═════ Record extracts

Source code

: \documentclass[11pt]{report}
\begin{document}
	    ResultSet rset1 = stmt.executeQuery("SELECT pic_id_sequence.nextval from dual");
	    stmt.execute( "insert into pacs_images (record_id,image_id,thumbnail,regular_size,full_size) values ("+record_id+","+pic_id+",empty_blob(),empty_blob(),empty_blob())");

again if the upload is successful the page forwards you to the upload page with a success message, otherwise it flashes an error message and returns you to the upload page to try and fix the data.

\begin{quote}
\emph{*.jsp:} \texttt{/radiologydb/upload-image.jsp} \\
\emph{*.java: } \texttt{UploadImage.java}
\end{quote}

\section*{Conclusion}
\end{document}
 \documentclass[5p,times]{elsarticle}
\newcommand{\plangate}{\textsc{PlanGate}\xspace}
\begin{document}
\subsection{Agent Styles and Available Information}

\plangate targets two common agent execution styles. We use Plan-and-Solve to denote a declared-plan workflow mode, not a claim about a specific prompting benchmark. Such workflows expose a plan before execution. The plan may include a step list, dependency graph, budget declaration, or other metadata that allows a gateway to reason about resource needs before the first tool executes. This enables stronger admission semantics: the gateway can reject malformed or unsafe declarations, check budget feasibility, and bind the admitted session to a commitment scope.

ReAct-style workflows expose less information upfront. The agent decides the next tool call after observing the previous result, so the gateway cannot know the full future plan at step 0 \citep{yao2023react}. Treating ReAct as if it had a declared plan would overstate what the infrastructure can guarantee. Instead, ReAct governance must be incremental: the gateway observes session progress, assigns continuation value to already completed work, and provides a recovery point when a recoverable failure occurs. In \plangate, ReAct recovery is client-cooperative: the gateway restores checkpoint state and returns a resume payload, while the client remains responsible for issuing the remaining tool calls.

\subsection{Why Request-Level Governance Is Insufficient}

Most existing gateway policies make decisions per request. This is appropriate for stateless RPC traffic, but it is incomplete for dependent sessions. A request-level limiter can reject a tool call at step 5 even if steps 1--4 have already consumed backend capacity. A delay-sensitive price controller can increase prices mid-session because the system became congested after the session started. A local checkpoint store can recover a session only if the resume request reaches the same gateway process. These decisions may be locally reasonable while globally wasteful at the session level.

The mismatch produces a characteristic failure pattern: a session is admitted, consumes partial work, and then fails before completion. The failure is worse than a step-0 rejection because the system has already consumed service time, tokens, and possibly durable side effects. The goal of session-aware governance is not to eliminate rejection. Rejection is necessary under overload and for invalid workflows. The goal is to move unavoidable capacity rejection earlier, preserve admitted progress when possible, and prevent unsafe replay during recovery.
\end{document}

══════════

§ About this exercise:
From the first line of the listing above through the line that contains "a commitment scope.", set down each line without alteration, and nothing else.

§ Response to the task:
Source code

: \documentclass[11pt]{report}
\begin{document}
	    ResultSet rset1 = stmt.executeQuery("SELECT pic_id_sequence.nextval from dual");
	    stmt.execute( "insert into pacs_images (record_id,image_id,thumbnail,regular_size,full_size) values ("+record_id+","+pic_id+",empty_blob(),empty_blob(),empty_blob())");

again if the upload is successful the page forwards you to the upload page with a success message, otherwise it flashes an error message and returns you to the upload page to try and fix the data.

\begin{quote}
\emph{*.jsp:} \texttt{/radiologydb/upload-image.jsp} \\
\emph{*.java: } \texttt{UploadImage.java}
\end{quote}

\section*{Conclusion}
\end{document}
 \documentclass[5p,times]{elsarticle}
\newcommand{\plangate}{\textsc{PlanGate}\xspace}
\begin{document}
\subsection{Agent Styles and Available Information}

\plangate targets two common agent execution styles. We use Plan-and-Solve to denote a declared-plan workflow mode, not a claim about a specific prompting benchmark. Such workflows expose a plan before execution. The plan may include a step list, dependency graph, budget declaration, or other metadata that allows a gateway to reason about resource needs before the first tool executes. This enables stronger admission semantics: the gateway can reject malformed or unsafe declarations, check budget feasibility, and bind the admitted session to a commitment scope.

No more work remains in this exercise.